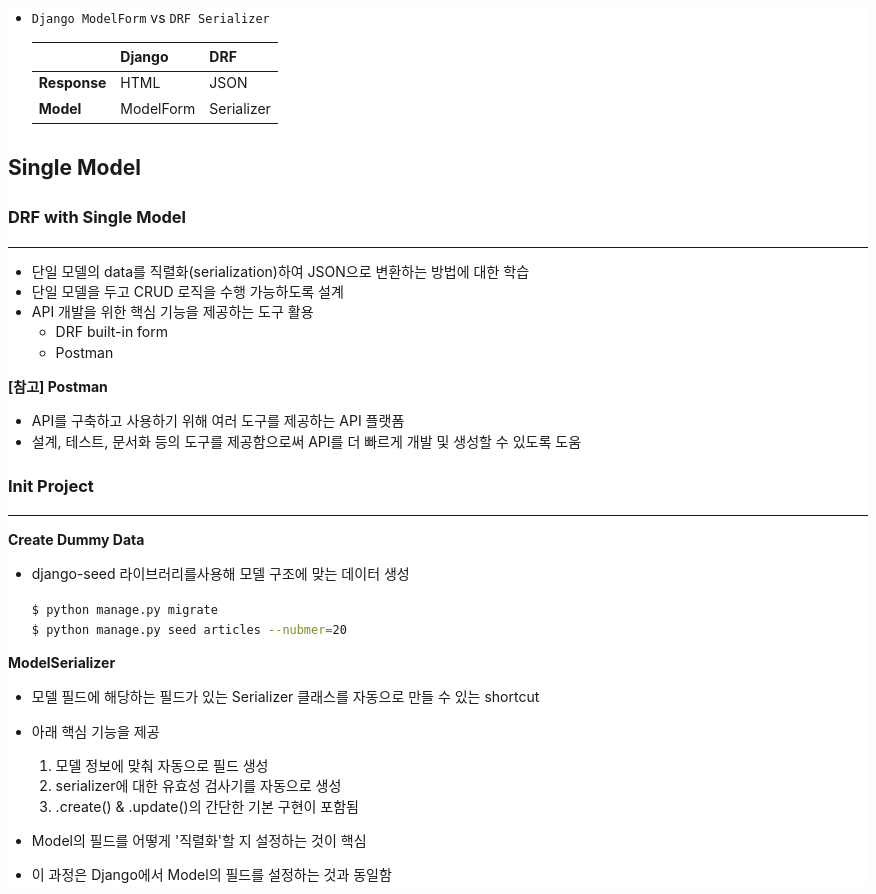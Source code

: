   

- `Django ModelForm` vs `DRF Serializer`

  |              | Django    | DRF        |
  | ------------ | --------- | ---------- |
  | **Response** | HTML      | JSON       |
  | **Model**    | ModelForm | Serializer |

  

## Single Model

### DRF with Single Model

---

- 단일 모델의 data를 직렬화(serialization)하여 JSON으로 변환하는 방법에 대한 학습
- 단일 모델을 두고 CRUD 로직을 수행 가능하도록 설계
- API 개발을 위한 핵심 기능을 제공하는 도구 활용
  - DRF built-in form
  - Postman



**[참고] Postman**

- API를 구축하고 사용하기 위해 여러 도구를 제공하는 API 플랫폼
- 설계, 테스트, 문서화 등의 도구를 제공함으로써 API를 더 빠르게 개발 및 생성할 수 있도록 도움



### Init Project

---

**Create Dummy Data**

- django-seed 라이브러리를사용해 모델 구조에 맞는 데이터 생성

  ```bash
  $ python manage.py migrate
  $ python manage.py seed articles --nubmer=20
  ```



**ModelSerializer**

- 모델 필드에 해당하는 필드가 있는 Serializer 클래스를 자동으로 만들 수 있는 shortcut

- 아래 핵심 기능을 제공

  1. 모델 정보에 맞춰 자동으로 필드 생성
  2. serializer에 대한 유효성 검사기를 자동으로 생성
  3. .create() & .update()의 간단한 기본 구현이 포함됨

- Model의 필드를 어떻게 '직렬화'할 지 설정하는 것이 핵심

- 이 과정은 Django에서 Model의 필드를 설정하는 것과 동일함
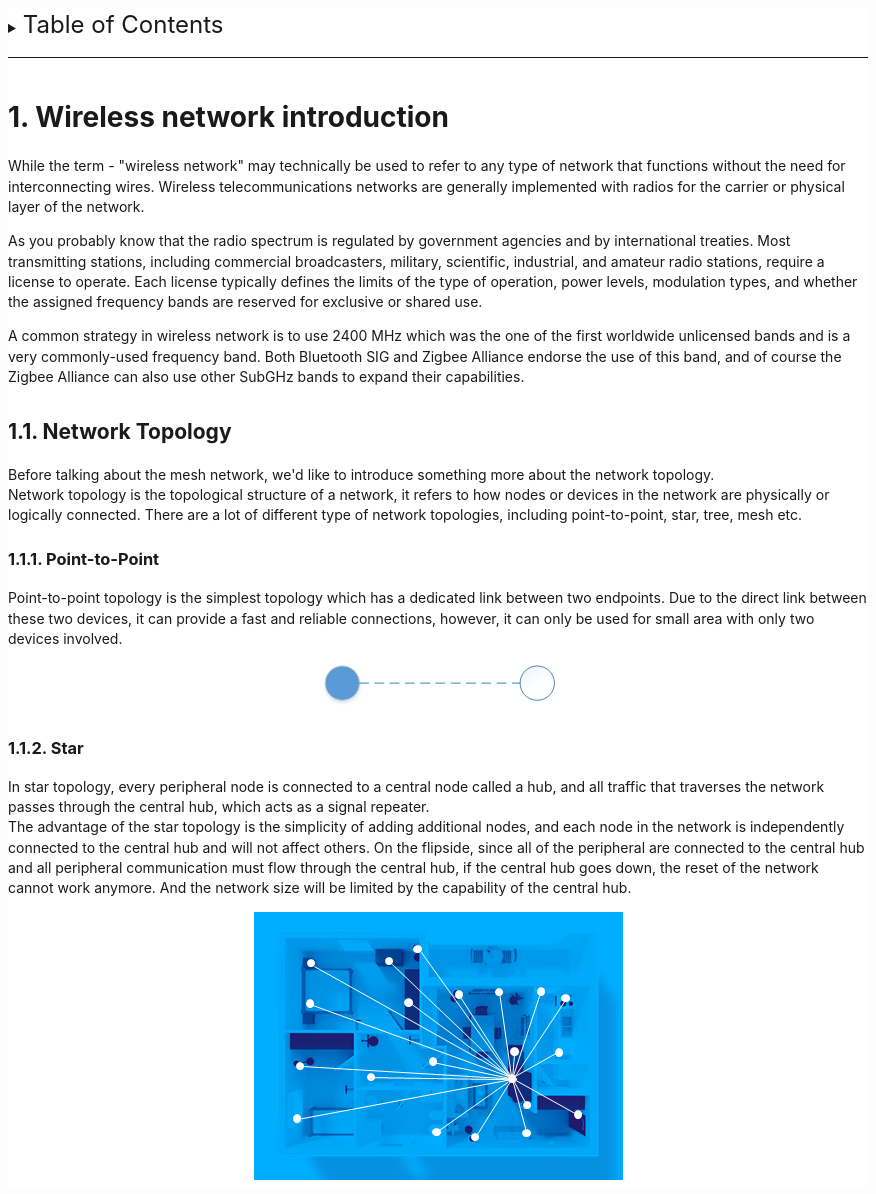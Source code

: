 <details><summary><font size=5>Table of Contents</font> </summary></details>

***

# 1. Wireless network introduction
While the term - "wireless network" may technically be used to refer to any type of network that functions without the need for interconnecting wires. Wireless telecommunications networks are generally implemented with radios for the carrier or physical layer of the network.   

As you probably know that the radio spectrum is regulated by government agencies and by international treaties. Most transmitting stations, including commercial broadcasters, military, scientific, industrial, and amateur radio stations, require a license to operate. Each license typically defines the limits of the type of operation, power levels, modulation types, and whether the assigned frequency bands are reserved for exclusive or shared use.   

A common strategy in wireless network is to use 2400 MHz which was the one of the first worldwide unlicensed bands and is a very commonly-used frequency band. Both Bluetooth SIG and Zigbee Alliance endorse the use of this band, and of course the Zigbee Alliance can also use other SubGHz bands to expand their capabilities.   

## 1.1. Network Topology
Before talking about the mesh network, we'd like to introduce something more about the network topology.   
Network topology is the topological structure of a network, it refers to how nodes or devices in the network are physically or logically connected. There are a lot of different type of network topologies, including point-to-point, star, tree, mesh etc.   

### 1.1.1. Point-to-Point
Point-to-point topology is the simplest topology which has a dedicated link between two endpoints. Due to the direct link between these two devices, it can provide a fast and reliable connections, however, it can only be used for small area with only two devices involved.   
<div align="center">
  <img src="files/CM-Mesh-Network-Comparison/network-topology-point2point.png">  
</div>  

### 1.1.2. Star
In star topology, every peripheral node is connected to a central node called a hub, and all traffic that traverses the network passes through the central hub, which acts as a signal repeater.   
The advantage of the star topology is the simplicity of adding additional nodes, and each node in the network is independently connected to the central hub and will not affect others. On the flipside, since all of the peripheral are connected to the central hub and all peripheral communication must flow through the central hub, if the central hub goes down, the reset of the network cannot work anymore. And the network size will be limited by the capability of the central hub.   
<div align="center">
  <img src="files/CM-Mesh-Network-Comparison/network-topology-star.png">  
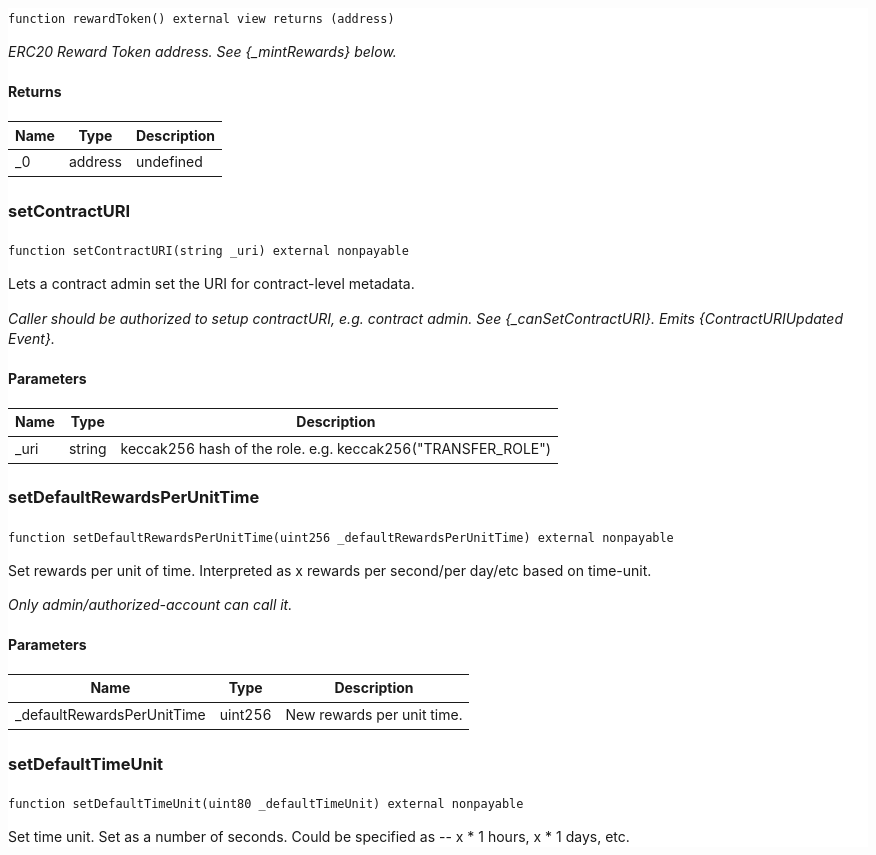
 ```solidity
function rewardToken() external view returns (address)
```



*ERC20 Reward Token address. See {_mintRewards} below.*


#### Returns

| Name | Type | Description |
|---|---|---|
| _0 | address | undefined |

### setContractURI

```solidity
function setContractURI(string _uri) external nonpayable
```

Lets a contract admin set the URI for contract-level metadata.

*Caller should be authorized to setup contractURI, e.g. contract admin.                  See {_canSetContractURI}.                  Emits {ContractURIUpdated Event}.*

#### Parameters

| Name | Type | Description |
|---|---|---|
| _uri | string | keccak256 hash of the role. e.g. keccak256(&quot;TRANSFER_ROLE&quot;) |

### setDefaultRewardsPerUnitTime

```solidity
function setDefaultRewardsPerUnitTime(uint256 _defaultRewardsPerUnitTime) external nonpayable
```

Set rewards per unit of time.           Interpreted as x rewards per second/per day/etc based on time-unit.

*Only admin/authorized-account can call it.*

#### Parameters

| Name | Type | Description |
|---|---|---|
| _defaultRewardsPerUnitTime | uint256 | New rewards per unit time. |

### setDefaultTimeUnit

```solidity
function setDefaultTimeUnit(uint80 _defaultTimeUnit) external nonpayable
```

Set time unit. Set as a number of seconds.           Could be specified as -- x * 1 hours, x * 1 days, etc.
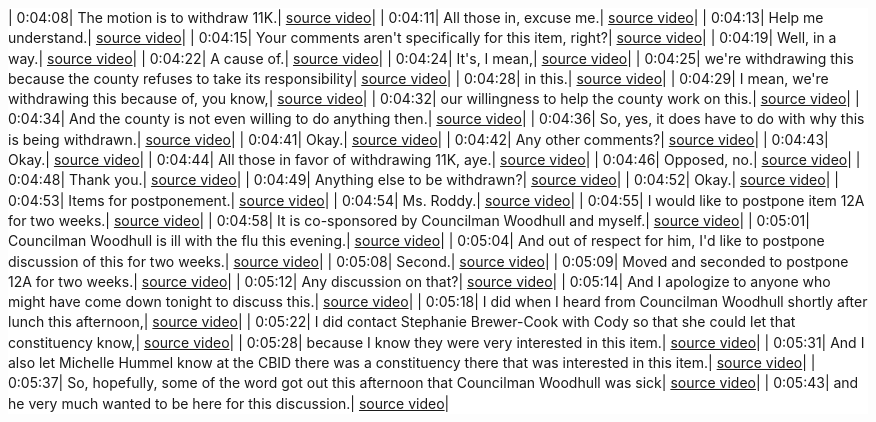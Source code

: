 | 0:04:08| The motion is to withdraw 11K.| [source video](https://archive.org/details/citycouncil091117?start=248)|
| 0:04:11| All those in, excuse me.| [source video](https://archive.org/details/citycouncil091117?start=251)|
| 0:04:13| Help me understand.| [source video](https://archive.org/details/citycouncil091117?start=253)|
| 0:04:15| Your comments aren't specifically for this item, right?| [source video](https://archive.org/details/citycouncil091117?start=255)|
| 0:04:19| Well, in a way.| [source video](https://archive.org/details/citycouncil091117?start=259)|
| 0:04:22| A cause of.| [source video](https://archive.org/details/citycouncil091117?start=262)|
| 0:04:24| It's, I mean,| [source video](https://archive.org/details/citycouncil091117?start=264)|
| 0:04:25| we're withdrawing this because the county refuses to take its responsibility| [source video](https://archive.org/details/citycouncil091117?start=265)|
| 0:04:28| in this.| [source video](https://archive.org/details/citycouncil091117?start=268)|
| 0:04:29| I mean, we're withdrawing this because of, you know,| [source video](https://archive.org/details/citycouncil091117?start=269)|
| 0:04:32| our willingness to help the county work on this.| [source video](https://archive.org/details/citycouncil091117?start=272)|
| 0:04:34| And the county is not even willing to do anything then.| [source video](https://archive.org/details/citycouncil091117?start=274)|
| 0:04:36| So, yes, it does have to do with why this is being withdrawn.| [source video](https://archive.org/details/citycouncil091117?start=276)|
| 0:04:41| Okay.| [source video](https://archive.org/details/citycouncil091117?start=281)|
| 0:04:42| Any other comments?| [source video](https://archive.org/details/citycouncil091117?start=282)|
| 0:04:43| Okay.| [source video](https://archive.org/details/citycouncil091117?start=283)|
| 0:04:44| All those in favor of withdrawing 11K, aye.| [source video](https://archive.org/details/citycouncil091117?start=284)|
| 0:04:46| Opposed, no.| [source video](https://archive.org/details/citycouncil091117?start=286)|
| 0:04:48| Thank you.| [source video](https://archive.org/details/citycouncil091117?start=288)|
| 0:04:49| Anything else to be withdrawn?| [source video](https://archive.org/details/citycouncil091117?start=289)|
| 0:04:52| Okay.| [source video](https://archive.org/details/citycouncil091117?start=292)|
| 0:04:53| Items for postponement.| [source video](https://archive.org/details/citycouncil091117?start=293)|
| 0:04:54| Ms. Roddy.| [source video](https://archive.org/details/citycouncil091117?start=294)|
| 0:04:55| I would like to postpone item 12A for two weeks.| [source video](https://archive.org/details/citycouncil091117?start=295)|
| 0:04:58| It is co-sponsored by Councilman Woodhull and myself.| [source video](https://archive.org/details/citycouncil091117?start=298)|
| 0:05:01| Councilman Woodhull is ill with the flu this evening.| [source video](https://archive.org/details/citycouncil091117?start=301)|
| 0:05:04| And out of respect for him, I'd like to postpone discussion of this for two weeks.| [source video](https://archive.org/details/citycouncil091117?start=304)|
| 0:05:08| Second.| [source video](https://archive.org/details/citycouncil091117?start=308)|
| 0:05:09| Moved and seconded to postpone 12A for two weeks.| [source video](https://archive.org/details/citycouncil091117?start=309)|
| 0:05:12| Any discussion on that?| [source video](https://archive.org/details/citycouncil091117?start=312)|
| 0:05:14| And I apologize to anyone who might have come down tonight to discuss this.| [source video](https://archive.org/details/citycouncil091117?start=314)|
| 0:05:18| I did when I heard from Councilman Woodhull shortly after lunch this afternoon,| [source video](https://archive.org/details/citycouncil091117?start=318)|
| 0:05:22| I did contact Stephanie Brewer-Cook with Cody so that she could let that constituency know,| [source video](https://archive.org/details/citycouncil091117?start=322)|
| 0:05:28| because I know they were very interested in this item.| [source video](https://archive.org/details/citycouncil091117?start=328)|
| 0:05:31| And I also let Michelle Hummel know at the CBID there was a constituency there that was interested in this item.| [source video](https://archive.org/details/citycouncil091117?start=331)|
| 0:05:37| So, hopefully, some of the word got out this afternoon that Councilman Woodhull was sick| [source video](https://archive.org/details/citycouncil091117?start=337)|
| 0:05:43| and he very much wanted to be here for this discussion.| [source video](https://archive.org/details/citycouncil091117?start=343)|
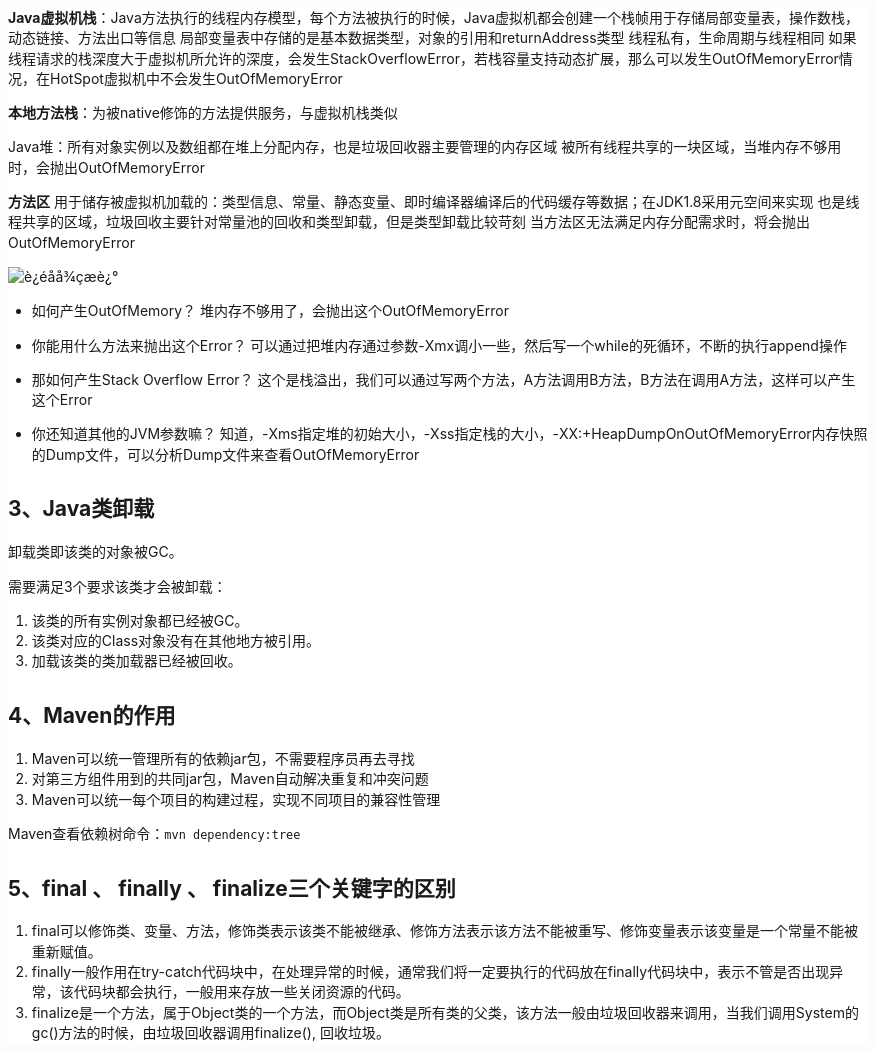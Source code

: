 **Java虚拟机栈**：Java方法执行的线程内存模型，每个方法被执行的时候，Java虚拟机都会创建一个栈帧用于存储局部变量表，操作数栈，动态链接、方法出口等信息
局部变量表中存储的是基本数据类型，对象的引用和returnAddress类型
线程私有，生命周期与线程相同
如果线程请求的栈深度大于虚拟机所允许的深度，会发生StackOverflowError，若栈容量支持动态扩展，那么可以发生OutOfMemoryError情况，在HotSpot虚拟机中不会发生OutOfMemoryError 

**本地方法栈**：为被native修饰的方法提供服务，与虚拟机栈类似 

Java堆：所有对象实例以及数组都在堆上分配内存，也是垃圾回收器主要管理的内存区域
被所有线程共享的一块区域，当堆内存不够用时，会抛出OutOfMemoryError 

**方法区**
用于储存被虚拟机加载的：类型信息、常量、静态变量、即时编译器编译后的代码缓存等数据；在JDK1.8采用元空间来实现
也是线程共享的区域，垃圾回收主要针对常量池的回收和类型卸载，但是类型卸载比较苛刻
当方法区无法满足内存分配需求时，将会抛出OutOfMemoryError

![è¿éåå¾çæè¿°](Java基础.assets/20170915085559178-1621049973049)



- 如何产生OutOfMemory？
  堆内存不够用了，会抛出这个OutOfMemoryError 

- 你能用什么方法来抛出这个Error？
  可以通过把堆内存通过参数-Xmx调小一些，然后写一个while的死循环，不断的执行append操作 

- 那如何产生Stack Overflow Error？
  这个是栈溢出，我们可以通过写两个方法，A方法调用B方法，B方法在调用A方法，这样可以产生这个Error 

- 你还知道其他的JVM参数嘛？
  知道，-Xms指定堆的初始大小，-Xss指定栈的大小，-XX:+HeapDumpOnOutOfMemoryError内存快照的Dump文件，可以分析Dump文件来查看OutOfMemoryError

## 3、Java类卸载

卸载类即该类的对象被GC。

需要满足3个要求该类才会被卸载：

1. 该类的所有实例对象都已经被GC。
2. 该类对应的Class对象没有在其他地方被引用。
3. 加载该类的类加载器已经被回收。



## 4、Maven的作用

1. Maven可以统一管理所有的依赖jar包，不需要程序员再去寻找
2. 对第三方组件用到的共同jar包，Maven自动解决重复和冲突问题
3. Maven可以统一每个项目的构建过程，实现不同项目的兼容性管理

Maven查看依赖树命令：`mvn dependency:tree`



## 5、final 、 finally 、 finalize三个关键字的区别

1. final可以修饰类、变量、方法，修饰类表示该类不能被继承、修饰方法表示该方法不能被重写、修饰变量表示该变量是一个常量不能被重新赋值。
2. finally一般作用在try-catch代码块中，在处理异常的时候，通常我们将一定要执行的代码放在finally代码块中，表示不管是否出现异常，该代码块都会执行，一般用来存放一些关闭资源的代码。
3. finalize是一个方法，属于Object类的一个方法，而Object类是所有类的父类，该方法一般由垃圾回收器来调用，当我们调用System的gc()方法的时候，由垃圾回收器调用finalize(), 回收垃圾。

Assignment: Set down, word for word and with no other lines, the listing from the line marked by "2. 该类对应的Class对象没有在其他地方被引用。" through its final line.

Completed exercise:
2. 该类对应的Class对象没有在其他地方被引用。
3. 加载该类的类加载器已经被回收。



## 4、Maven的作用

1. Maven可以统一管理所有的依赖jar包，不需要程序员再去寻找
2. 对第三方组件用到的共同jar包，Maven自动解决重复和冲突问题
3. Maven可以统一每个项目的构建过程，实现不同项目的兼容性管理

Maven查看依赖树命令：`mvn dependency:tree`



## 5、final 、 finally 、 finalize三个关键字的区别

1. final可以修饰类、变量、方法，修饰类表示该类不能被继承、修饰方法表示该方法不能被重写、修饰变量表示该变量是一个常量不能被重新赋值。
2. finally一般作用在try-catch代码块中，在处理异常的时候，通常我们将一定要执行的代码放在finally代码块中，表示不管是否出现异常，该代码块都会执行，一般用来存放一些关闭资源的代码。
3. finalize是一个方法，属于Object类的一个方法，而Object类是所有类的父类，该方法一般由垃圾回收器来调用，当我们调用System的gc()方法的时候，由垃圾回收器调用finalize(), 回收垃圾。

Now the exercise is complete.